With an exasperated huff, Chevra folded her hands and forced a sweet, albeit stiff smile. "I am not at liberty to divulge that information to you, sir," she answered dutifully. "And the item was taken from a Jedi Temple during the aftermath of a war, so we may be splitting hairs about its origins."

His eyes narrowred on the woman. "I doubt you'd find much interest in its origins anyway," he replied frankly. Her nose twitched a bit and her smile became crooked as she stared at him.

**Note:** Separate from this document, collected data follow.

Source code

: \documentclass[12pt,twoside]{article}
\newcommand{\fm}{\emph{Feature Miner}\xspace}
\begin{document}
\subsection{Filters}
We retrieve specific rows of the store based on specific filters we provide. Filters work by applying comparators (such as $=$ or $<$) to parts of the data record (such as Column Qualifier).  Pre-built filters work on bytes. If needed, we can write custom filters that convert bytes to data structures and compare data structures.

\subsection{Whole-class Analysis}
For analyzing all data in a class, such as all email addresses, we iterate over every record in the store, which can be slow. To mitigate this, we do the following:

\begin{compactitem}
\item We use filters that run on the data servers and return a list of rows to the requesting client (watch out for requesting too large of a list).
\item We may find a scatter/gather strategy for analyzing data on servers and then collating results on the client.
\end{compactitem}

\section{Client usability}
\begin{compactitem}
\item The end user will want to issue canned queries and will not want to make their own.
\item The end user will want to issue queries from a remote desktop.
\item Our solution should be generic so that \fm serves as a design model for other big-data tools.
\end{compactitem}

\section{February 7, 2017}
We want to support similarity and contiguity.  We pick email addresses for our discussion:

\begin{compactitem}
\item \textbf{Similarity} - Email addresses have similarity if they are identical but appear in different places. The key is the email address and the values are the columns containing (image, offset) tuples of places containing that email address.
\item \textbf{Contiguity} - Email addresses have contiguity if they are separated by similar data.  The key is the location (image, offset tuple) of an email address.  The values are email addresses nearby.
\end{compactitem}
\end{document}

"Good day," she snapped. "And best of luck finding your Jedi artifact," she jeered mockingly. Her expression was a smug one.
Here are the stats related to the change:
Original
  • Word count: 611
  • Read time: 2:26
  • Grade level: 9
  • Hard-to-read sentences: 9
  • Very hard-to-read sentences: 5
Edited
  • Word count: 280
  • Read time: 1:07
  • Grade level: 8
  • Hard-to-read sentences: 1
  • Very hard-to-read sentences: 0

I didn't touch the dialogue and any additions were noted with brackets. I hope my edit demonstrates the methods in keeping a post brief while still being sufficient for role-playing:
  • Omit character thoughts/opinions (or your own) from the narrative. Express them only through dialogue and actions.
  • Use the glory of the English language to replace multiple words with just one.
  • Don't not not use words that describe the same thing. ("Fluttered repeatedly")
But there's more.

Avoid Walls of Text -

"But if I reduce my word count, won't that get rid of walls of text?"

It won't.

The Uncyclopedia link demonstrates the difficulty in reading paragraphs that are too long. The biggest issue is that they increase read-time since the reader has to put some focus on not jumping from lines.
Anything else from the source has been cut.